Auch zwei Jahre nach der Flutkatastrophe im Ahrtal gibt es weiter keine Antwort auf die Frage: Wer trug die Verantwortung dafür, dass 136 Menschen in der Flutnacht im Ahrtal ihr Leben verloren? Die Staatsanwaltschaft Koblenz hat nun dazu ein weiteres Gutachten in Auftrag gegeben, es soll die Frage klären helfen, ob durch bestimmte konkrete Handlungen der Ereignisverlauf verändert, und so Menschen vor dem Tod oder vor körperlichem Schaden hätten bewahrt werden können. Ermittelt wird aber weiter nur gegen zwei Personen: Den damaligen Landrat Jürgen Pföhler (CDU) und den damalige Brand- und Katastrophenschutzinspekteur von Ahrweiler, Michael Zimmermann.

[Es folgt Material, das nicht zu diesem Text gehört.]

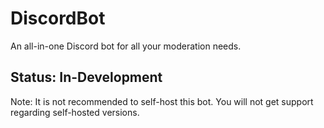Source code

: # DiscordBot
An all-in-one Discord bot for all your moderation needs.

## Status: In-Development
Note: It is not recommended to self-host this bot. You will not get support regarding self-hosted versions.

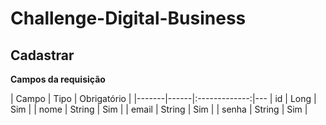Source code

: # Challenge-Digital-Business

## Cadastrar

**Campos da requisição**

| Campo | Tipo | Obrigatório | 
|-------|------|:-------------:|---
| id | Long | Sim | 
| nome | String | Sim | 
| email | String | Sim | 
| senha | String | Sim | 
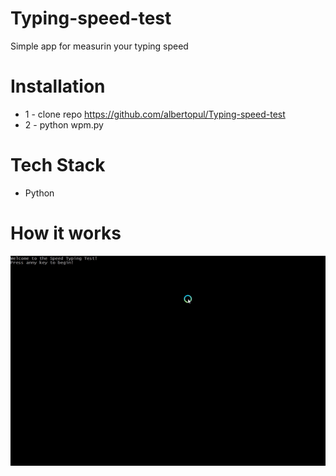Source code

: # Typing-speed-test
Simple app for measurin your typing speed

# Installation
* 1 - clone repo https://github.com/albertopul/Typing-speed-test
* 2 - python wpm.py

# Tech Stack
* Python

# How it works
<img src="./typing.gif">  

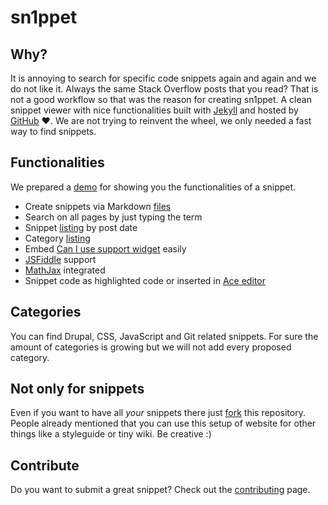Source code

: # sn1ppet

## Why?

It is annoying to search for specific code snippets again and again and we do not like it. Always the same Stack Overflow posts that you read? That is not a good workflow so that was the reason for creating sn1ppet. A clean snippet viewer with nice functionalities built with [Jekyll](http://jekyllrb.com/) and hosted by [GitHub](https://github.com/) :heart:. We are not trying to reinvent the wheel, we only needed a fast way to find snippets. 

## Functionalities

We prepared a [demo](http://sn1ppet.github.io/various/sn1ppet-demonstration.html) for showing you the functionalities of a snippet.

* Create snippets via Markdown [files](https://github.com/sn1ppet/sn1ppet.github.io/tree/master/_posts)
* Search on all pages by just typing the term
* Snippet [listing](http://sn1ppet.github.io/recent.html) by post date
* Category [listing](http://sn1ppet.github.io/categories.html)
* Embed [Can I use support widget](http://www.andismith.com/caniuse-widget/) easily
* [JSFiddle](http://jsfiddle.net/) support
* [MathJax](http://www.mathjax.org/) integrated
* Snippet code as highlighted code or inserted in [Ace editor](http://ace.c9.io)

## Categories

You can find Drupal, CSS, JavaScript and Git related snippets. For sure the amount of categories is growing but we will not add every proposed category.

## Not only for snippets

Even if you want to have all *your* snippets there just [fork](https://github.com/sn1ppet/sn1ppet.github.io/fork) this repository. People already mentioned that you can use this setup of website for other things like a styleguide or tiny wiki. Be creative :)

## Contribute

Do you want to submit a great snippet? Check out the [contributing](https://github.com/sn1ppet/sn1ppet.github.io/blob/master/CONTRIBUTING.md) page.
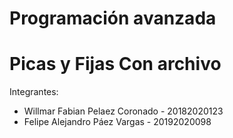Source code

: # Programación avanzada

# Picas y Fijas Con archivo

Integrantes:
- Willmar Fabian Pelaez Coronado - 20182020123	
- Felipe Alejandro Páez Vargas - 20192020098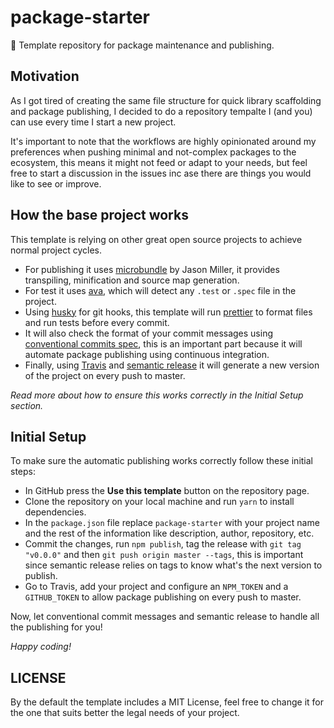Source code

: # package-starter

🚀 Template repository for package maintenance and publishing.

## Motivation

As I got tired of creating the same file structure for quick library scaffolding and package publishing, I decided to do a repository tempalte I (and you) can use every time  I start a new project.

It's important to note that the workflows are highly opinionated around my preferences when pushing minimal and not-complex packages to the ecosystem, this means it might not feed or adapt to your needs, but feel free to start a discussion in the issues inc ase there are things you would like to see or improve.

## How the base project works

This template is relying on other great open source projects to achieve normal project cycles.

 - For publishing it uses [microbundle](//github.com/developit/microbundle) by Jason Miller, it provides transpiling, minification and source map generation.
 - For test it uses [ava](//github.com/avajs/ava), which will detect any `.test` or `.spec` file in the project.
 - Using [husky](//github.com/typicode/husky) for git hooks, this template will run [prettier](//prettier.io) to format files and run tests before every commit.
 - It will also check the format of your commit messages using [conventional commits spec](//www.conventionalcommits.org), this is an important part because it will automate package publishing using continuous integration.
 - Finally, using [Travis](//travis-ci.org) and [semantic release](/github.com/semantic-release/semantic-release) it will generate a new version of the project on every push to master.

_Read more about how to ensure this works correctly in the Initial Setup section._

## Initial Setup

To make sure the automatic publishing works correctly follow these initial steps:

 - In GitHub press the **Use this template** button on the repository page.
 - Clone the repository on your local machine and run `yarn` to install dependencies.
 - In the `package.json` file replace `package-starter` with your project name and the rest of the information like description, author, repository, etc.
 - Commit the changes, run `npm publish`, tag the release with `git tag "v0.0.0"` and then `git push origin master --tags`, this is important since semantic release relies on tags to know what's the next version to publish.
 - Go to Travis, add your project and configure an `NPM_TOKEN` and a `GITHUB_TOKEN` to allow package publishing on every push to master.

Now, let conventional commit messages and semantic release to handle all the publishing for you!

_Happy coding!_

## LICENSE

By the default the template includes a MIT License, feel free to change it for the one that suits better the legal needs of your project.
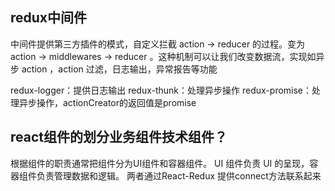 
<!-- 
你有了解Rxjs是什么吗？它是做什么的？
在Redux中怎么发起网络请求？
Redux怎样重置状态？
Redux怎样设置初始状态？
Context api可以取代Redux吗？为什么？
推荐在reducer中触发Action吗？为什么？
Redux怎么添加新的中间件？
redux-saga和redux-thunk有什么本质的区别？
在React中你是怎么对异步方案进行选型的？
你知道redux-saga的原理吗？
你有使用过redux-saga中间件吗？它是干什么的？
Redux中异步action和同步action最大的区别是什么？
Redux和vuex有什么区别？
Redux的中间件是什么？你有用过哪些Redux的中间件？
说说Redux的实现流程
Mobx的设计思想是什么？
Redux由哪些组件构成？
Mobx和Redux有什么区别？
在React项目中你是如何选择Redux和Mobx的？说说你的理解
你有在React中使用过Mobx吗？它的运用场景有哪些？
Redux的thunk作用是什么？
Redux的数据存储和本地储存有什么区别？
在Redux中，什么是reducer？它有什么作用？
举例说明怎么在Redux中定义action？
在Redux中，什么是action？
在Redux中，什么是store？
为什么Redux能做到局部渲染呢？
说说Redux的优缺点分别是什么？
Redux和Flux的区别是什么？
Redux它的三个原则是什么？
什么是单一数据源？
什么是Redux？说说你对Redux的理解？有哪些运用场景？

 -->




## redux中间件
中间件提供第三方插件的模式，自定义拦截 action -> reducer 的过程。变为 action -> middlewares -> reducer 。这种机制可以让我们改变数据流，实现如异步 action ，action 过滤，日志输出，异常报告等功能

redux-logger：提供日志输出
redux-thunk：处理异步操作
redux-promise：处理异步操作，actionCreator的返回值是promise


## react组件的划分业务组件技术组件？
根据组件的职责通常把组件分为UI组件和容器组件。
UI 组件负责 UI 的呈现，容器组件负责管理数据和逻辑。
两者通过React-Redux 提供connect方法联系起来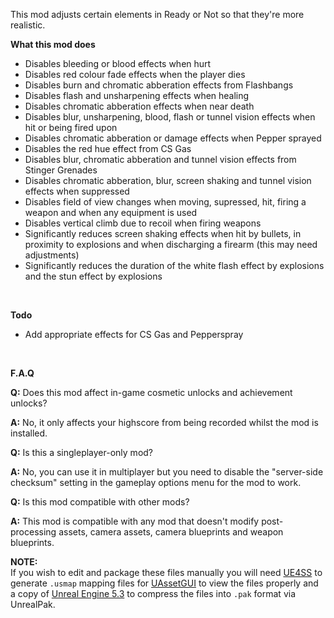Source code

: This mod adjusts certain elements in Ready or Not so that they're more realistic.

**What this mod does**

- Disables bleeding or blood effects when hurt
- Disables red colour fade effects when the player dies
- Disables burn and chromatic abberation effects from Flashbangs
- Disables flash and unsharpening effects when healing
- Disables chromatic abberation effects when near death
- Disables blur, unsharpening, blood, flash or tunnel vision effects when hit or being fired upon
- Disables chromatic abberation or damage effects when Pepper sprayed
- Disables the red hue effect from CS Gas
- Disables blur, chromatic abberation and tunnel vision effects from Stinger Grenades
- Disables chromatic abberation, blur, screen shaking and tunnel vision effects when suppressed
- Disables field of view changes when moving, supressed, hit, firing a weapon and when any equipment is used
- Disables vertical climb due to recoil when firing weapons
- Significantly reduces screen shaking effects when hit by bullets, in proximity to explosions and when discharging a firearm (this may need adjustments)
- Significantly reduces the duration of the white flash effect by explosions and the stun effect by explosions

<br/>

**Todo**

- Add appropriate effects for CS Gas and Pepperspray

<br/>

**F.A.Q**

**Q:** Does this mod affect in-game cosmetic unlocks and achievement unlocks?

**A:** No, it only affects your highscore from being recorded whilst the mod is installed.

**Q:** Is this a singleplayer-only mod?

**A:** No, you can use it in multiplayer but you need to disable the "server-side checksum" setting in the gameplay options menu for the mod to work.

**Q:** Is this mod compatible with other mods?

**A:** This mod is compatible with any mod that doesn't modify post-processing assets, camera assets, camera blueprints and weapon blueprints.

**NOTE:**
<br/>
If you wish to edit and package these files manually you will need [UE4SS](https://github.com/UE4SS-RE/RE-UE4SS/tree/main) to generate `.usmap` mapping files for [UAssetGUI](https://github.com/atenfyr/UAssetGUI) to view the files properly and a copy of [Unreal Engine 5.3](https://github.com/EpicGames/UnrealEngine/tree/5.3) to compress the files into `.pak` format via UnrealPak.
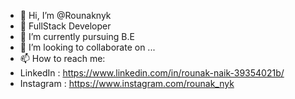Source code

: - 👋 Hi, I’m @Rounaknyk
- 👀 FullStack Developer
- 🌱 I’m currently pursuing B.E
- 💞️ I’m looking to collaborate on ...
- 📫 How to reach me:
- LinkedIn : https://www.linkedin.com/in/rounak-naik-39354021b/
- Instagram : https://www.instagram.com/rounak_nyk

<!---
Rounaknyk/Rounaknyk is a ✨ special ✨ repository because its `README.md` (this file) appears on your GitHub profile.
You can click the Preview link to take a look at your changes.
--->
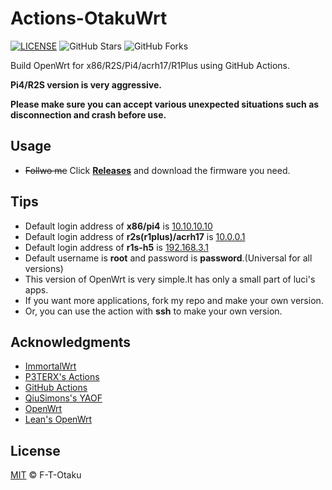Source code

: # Actions-OtakuWrt

[![LICENSE](https://img.shields.io/github/license/mashape/apistatus.svg?style=flat-square&label=LICENSE)](https://github.com/F-T-Otaku/Actions-OtakuWrt/blob/main/LICENSE)
![GitHub Stars](https://img.shields.io/github/stars/F-T-Otaku/Actions-OtakuWrt.svg?style=flat-square&label=Stars&logo=github)
![GitHub Forks](https://img.shields.io/github/forks/F-T-Otaku/Actions-OtakuWrt.svg?style=flat-square&label=Forks&logo=github)

Build OpenWrt for x86/R2S/Pi4/acrh17/R1Plus using GitHub Actions.

**Pi4/R2S version is very aggressive.**

**Please make sure you can accept various unexpected situations such as disconnection and crash before use.**

## Usage

- ~~Follwo me~~ Click [**Releases**](https://github.com/F-T-Otaku/Actions-OtakuWrt/releases) and download the firmware you need.

## Tips

- Default login address of **x86/pi4** is [10.10.10.10](10.10.10.10)
- Default login address of **r2s(r1plus)/acrh17** is [10.0.0.1](10.0.0.1)
- Default login address of **r1s-h5** is [192.168.3.1](192.168.3.1)
- Default username is **root** and password is **password**.(Universal for all versions)
- This version of OpenWrt is very simple.lt has only a small part of luci's apps.
- If you want more applications, fork my repo and make your own version.
- Or, you can use the action with **ssh** to make your own version.

## Acknowledgments

- [ImmortalWrt](https://github.com/immortalwrt/immortalwrt)
- [P3TERX's Actions](https://github.com/P3TERX/Actions-OpenWrt)
- [GitHub Actions](https://github.com/features/actions)
- [QiuSimons's YAOF](https://github.com/QiuSimons/YAOF)
- [OpenWrt](https://github.com/openwrt/openwrt)
- [Lean's OpenWrt](https://github.com/coolsnowwolf/lede)

## License

[MIT](https://github.com/F-T-Otaku/Actions-OtakuWrt/blob/main/LICENSE) © F-T-Otaku
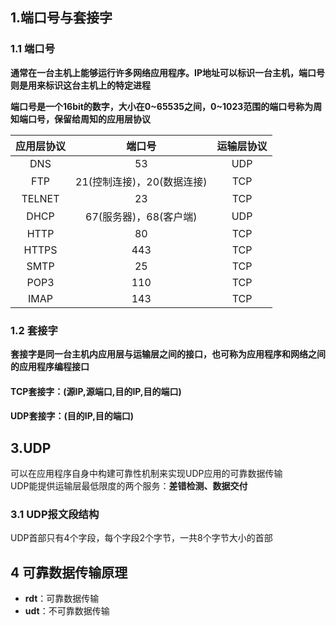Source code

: ## 1.端口号与套接字  
### 1.1 端口号  

**通常在一台主机上能够运行许多网络应用程序。IP地址可以标识一台主机，端口号则是用来标识这台主机上的特定进程**

**端口号是一个16bit的数字，大小在0\~65535之间，0\~1023范围的端口号称为周知端口号，保留给周知的应用层协议** 

|应用层协议|端口号|运输层协议|
|:--:|:--:|:--:|
|DNS|53|UDP|
|FTP|21(控制连接)，20(数据连接)|TCP|
|TELNET|23|TCP|
|DHCP|67(服务器)，68(客户端)|UDP|
|HTTP|80|TCP|
|HTTPS|443|TCP|
|SMTP|25|TCP|
|POP3|110|TCP|
|IMAP|143|TCP| 


### 1.2 套接字  
**套接字是同一台主机内应用层与运输层之间的接口，也可称为应用程序和网络之间的应用程序编程接口**  

#### TCP套接字：(源IP,源端口,目的IP,目的端口)

#### UDP套接字：(目的IP,目的端口)  

## 3.UDP  
可以在应用程序自身中构建可靠性机制来实现UDP应用的可靠数据传输  
UDP能提供运输层最低限度的两个服务：**差错检测、数据交付**  
### 3.1 UDP报文段结构 

UDP首部只有4个字段，每个字段2个字节，一共8个字节大小的首部

## 4 可靠数据传输原理  

* **rdt**：可靠数据传输
* **udt**：不可靠数据传输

Die riesige Flutwelle riss im Ahrtal in der Nacht vom 14. auf den 15. Juli 2021 Häuser, Autos und Menschen mit. - Foto: gik
Die riesige Flutwelle riss im Ahrtal in der Nacht vom 14. auf den 15. Juli 2021 Häuser, Autos und Menschen mit. – Foto: gik

Als sich an dem späten Nachmittag des 14. Juli 2021 eine gigantische Flutwelle anschickte, das Ahrtal hinunterzurauschen, waren die meisten Anwohner im Ahrtal ahnungslos: Gewarnt wurde von Seiten des Deutschen Wetterdienstes vor „Starkregen“ und Hochwasser, doch eine Sturzflut, gar eine Meterhohe Flutwelle – davon war weder in Wetterwarnungen noch beim Hochwassermeldedienst des Landes Rheinland-Pfalz die Rede. Dabei schwoll die Ahr bereits ab dem späten Nachmittag in ihrem Oberlauf dramatisch an.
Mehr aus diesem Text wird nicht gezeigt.